The Central Bank of Kenya (CBK) has slapped the newly rebranded Absa Bank Kenya, formerly Barclays Kenya, with sanctions among them a one-week suspension as an authorised foreign exchange dealer for failing to ensure standard checks on some trades in March.
The CBK says the lender failed to ensure standard checks on anti-money laundering and combating the financing of terrorism (AML/CFT) and know-your-customer (KYC) requirements on the unspecified transactions.
In as statement issued today, the banking sector regulator said it had taken regulatory action against Absa Kenya, following the bank’s failure to provide information about some forex trades that it conducted in March 2020.
“In investigating these and other earlier transactions it is evident that Absa Kenya did not have satisfactory assurance of the underlying commercial transactions supporting these trades, as is required, nor did the bank ensure the standard checks on anti-money laundering and combating the financing of terrorism (AML/CFT) and know-your-customer (KYC) requirements were applied,” CBK said on Thursday.

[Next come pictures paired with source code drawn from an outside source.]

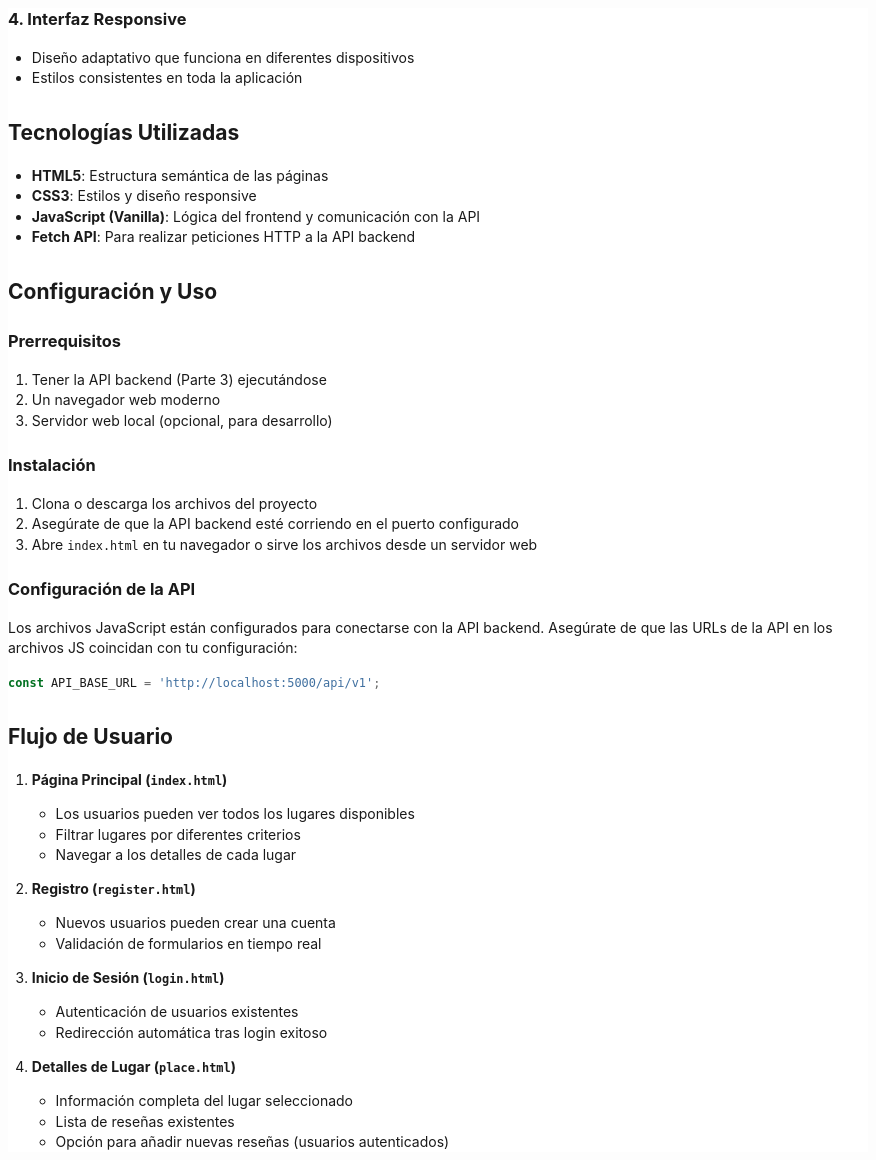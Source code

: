 ### 4. Interfaz Responsive
- Diseño adaptativo que funciona en diferentes dispositivos
- Estilos consistentes en toda la aplicación

## Tecnologías Utilizadas

- **HTML5**: Estructura semántica de las páginas
- **CSS3**: Estilos y diseño responsive
- **JavaScript (Vanilla)**: Lógica del frontend y comunicación con la API
- **Fetch API**: Para realizar peticiones HTTP a la API backend

## Configuración y Uso

### Prerrequisitos
1. Tener la API backend (Parte 3) ejecutándose
2. Un navegador web moderno
3. Servidor web local (opcional, para desarrollo)

### Instalación
1. Clona o descarga los archivos del proyecto
2. Asegúrate de que la API backend esté corriendo en el puerto configurado
3. Abre `index.html` en tu navegador o sirve los archivos desde un servidor web

### Configuración de la API
Los archivos JavaScript están configurados para conectarse con la API backend. Asegúrate de que las URLs de la API en los archivos JS coincidan con tu configuración:

```javascript
const API_BASE_URL = 'http://localhost:5000/api/v1';
```

## Flujo de Usuario

1. **Página Principal (`index.html`)**
   - Los usuarios pueden ver todos los lugares disponibles
   - Filtrar lugares por diferentes criterios
   - Navegar a los detalles de cada lugar

2. **Registro (`register.html`)**
   - Nuevos usuarios pueden crear una cuenta
   - Validación de formularios en tiempo real

3. **Inicio de Sesión (`login.html`)**
   - Autenticación de usuarios existentes
   - Redirección automática tras login exitoso

4. **Detalles de Lugar (`place.html`)**
   - Información completa del lugar seleccionado
   - Lista de reseñas existentes
   - Opción para añadir nuevas reseñas (usuarios autenticados)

It said Absa Kenya is now required to undertake several corrective measures among them to put in place a robust framework that ensures all relevant documents for such forex transactions are available as required, and also ensures the AML/CFT and KYC requirements are adhered to by April 15, 2020.
It also ordered the bank to reverse the market positions that were created as a result of the flagged transactions.
But the most painful sanction was asking the bank to cease to transact as an authorised forex dealer in the Kenyan market from today (April 9) till Wednesday next week.
“During this time Absa Kenya cannot transact, inter alia, in the interbank foreign exchange market. However, all committed transactions as at April 8, 2020, can be settled,” CBK said.
It added that Absa Kenya’s acknowledgement of its obligations as an authorised foreign exchange dealer and its commitment to address the underlying issues was noted.
“CBK reiterates the objective of building sound, fair and transparent financial markets, anchored in the law and according to global best practices,” the statement added.
It however did not reveal if any financial penalties were slapped on the bank or the amounts involved in the flagged foreign exchange transactions.
Since Kenya confirmed its first case of Covid-19, the shilling has been losing ground against the US dollar, moving from an average of Sh102 to a low of Sh106 this week.